党员也感到不满,说道:“这里可是都督府,都督府都不安全,那上海就没有什么地方可以算安全了。”
“是呀,这么说你是怀疑我们当中有奸细?”
“你要知道,炮弹袭击医院的时候我们可都在场。歹人未必是潜伏在我们当中,他们要知道宋先生的行踪,只要去上海火车站问一问就清楚了。”

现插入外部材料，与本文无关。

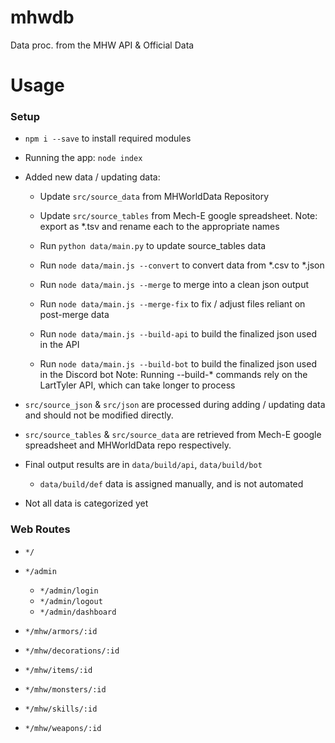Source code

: # mhwdb
Data proc. from the MHW API & Official Data

# Usage
### Setup
- `npm i --save` to install required modules
- Running the app: `node index`
- Added new data / updating data:
  - Update `src/source_data` from MHWorldData Repository
  - Update `src/source_tables` from Mech-E google spreadsheet.
    Note: export as *.tsv and rename each to the appropriate names

  - Run `python data/main.py` to update source_tables data
  - Run `node data/main.js --convert` to convert data from *.csv to *.json

  - Run `node data/main.js --merge` to merge into a clean json output
  - Run `node data/main.js --merge-fix` to fix / adjust files reliant on post-merge data

  - Run `node data/main.js --build-api` to build the finalized json used in the API
  - Run `node data/main.js --build-bot` to build the finalized json used in the Discord bot
    Note: Running --build-* commands rely on the LartTyler API, which can take longer to process

- `src/source_json` & `src/json` are processed during adding / updating data and should not be modified directly.
- `src/source_tables` & `src/source_data` are retrieved from Mech-E google spreadsheet and MHWorldData repo respectively.
- Final output results are in `data/build/api`, `data/build/bot`
  - `data/build/def` data is assigned manually, and is not automated

- Not all data is categorized yet


### Web Routes
  - `*/`
  - `*/admin`
    - `*/admin/login`
    - `*/admin/logout`
    - `*/admin/dashboard`

  - `*/mhw/armors/:id`
  - `*/mhw/decorations/:id`
  - `*/mhw/items/:id`
  - `*/mhw/monsters/:id`
  - `*/mhw/skills/:id`
  - `*/mhw/weapons/:id`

大家反应很激烈,不过好在只是一小部分人,多数人依然保持着沉默,只是脸色更难看了一些。蒋志清不知道该怎么解释,论资排辈他在这里可算不得高,让这么多前辈质问自己,都有几分手足无措了。他这是深深叹了一口气,尽量缄默一句话不说。
于右任沉着气说道:“大家别胡思乱想,今天发生了这么多事,谁也不想再有什么意外。不管怎么说,现在渔父兄的安危最重要,歹徒们都敢用大炮来行刺渔父兄,还有什么事做不出来?介石他这么做也是身不由己,大家既然是同志,难道不能考虑介石的难处吗?若介石把渔父兄的下落告诉了我们,万一渔父兄再有什么三长两短,到时候大家的脸面都不好看!”
廖仲恺叹了一口气,继而又问道:“那循初现在的情况怎么样,他原本有伤在身,医生都说他情况很不好,现在又遭到炮击,岂不是……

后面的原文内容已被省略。